C’è un motivo per cui la Sicilia attira chi non si accontenta di sognare. Non è solo il mare che cambia colore tre volte al giorno, né i borghi in pietra dove il tempo sembra essersi fermato in modo generoso. È che questa isola, negli ultimi anni, ha smesso di aspettare che qualcuno tornasse e ha deciso di rendere concreto l’invito.
Il 10 aprile 2026 la Giunta regionale siciliana ha approvato il decreto attuativo che rende operativa una misura contenuta nella Legge di Stabilità regionale 2026-2028 (L.R. n. 1 del 5 gennaio 2026, art. 25): un contributo a fondo perduto pari al 50% dell’IRPEF versata per chi trasferisce la residenza dall’estero in Sicilia, acquista o ristruttura un immobile sull’isola e mantiene i requisiti previsti. Il 60% per chi sceglie un comune con meno di 5.000 abitanti.

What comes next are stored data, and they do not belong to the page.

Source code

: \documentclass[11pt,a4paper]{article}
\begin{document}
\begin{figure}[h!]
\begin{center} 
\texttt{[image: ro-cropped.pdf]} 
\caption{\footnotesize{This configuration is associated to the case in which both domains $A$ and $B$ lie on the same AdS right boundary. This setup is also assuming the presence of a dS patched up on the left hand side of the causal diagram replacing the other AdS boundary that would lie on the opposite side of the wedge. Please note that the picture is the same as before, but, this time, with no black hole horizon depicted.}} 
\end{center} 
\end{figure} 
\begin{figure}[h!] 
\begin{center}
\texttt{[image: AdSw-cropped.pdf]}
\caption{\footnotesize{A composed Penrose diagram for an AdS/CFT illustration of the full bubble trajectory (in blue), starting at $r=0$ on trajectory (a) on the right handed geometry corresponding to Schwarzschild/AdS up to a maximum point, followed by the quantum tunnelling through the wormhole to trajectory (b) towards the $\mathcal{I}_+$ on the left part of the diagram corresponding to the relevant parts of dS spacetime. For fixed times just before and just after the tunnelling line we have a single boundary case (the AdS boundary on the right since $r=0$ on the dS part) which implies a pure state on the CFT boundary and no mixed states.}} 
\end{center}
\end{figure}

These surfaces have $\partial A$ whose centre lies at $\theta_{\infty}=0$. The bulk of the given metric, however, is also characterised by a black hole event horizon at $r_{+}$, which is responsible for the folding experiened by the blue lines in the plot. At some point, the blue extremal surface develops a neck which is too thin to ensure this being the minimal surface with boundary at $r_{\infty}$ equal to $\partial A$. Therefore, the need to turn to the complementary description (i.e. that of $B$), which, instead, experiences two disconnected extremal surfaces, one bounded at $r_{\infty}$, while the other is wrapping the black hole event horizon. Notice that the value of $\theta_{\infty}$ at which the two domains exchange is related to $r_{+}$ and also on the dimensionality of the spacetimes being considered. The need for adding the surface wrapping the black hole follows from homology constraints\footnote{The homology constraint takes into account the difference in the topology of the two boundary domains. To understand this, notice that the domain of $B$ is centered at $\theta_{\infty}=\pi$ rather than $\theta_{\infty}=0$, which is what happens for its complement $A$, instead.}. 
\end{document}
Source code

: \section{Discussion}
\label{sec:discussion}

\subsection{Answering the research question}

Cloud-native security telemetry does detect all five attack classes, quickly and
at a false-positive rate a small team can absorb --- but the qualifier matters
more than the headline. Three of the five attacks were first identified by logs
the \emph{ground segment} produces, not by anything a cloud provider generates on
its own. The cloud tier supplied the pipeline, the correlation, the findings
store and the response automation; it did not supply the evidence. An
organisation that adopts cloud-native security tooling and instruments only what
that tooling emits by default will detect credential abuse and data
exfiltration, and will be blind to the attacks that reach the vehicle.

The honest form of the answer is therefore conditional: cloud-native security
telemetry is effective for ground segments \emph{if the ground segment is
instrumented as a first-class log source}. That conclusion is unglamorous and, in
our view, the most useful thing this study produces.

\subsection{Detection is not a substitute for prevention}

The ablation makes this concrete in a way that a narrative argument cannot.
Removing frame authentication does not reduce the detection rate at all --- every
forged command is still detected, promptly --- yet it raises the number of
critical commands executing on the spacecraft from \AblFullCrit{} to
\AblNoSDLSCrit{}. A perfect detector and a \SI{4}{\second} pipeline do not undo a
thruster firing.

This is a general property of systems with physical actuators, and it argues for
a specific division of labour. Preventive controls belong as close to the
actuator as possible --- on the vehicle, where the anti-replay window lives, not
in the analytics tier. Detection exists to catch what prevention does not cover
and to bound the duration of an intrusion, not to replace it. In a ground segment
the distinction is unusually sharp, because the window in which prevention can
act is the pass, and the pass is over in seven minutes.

L’assessore Dagnino l’ha definita «attualmente unica in Italia». Non è un’iperbole: nessun’altra regione italiana ha mai introdotto un contributo a fondo perduto commisurato all’imposta sul reddito già pagata, aperto a lavoratori, autonomi, imprenditori e pensionati, senza richiedere qualifiche particolari o soglie patrimoniali. Ma questa nuova misura si inserisce in un quadro di agevolazioni fiscali in Sicilia che, nel loro insieme, rendono l’isola una delle destinazioni più competitive d’Europa per chi arriva dall’estero.
Questa guida le racconta tutte — in modo preciso, senza entusiasmi ingiustificati e senza omettere i vincoli che è necessario conoscere prima di decidere.
La novità del 2026: il contributo a fondo perduto pari al 50% dell'IRPEF
Come funziona: il payback, non lo sconto
Il primo equivoco da dissolvere è tecnico ma fondamentale, perché molti articoli lo descrivono in modo impreciso.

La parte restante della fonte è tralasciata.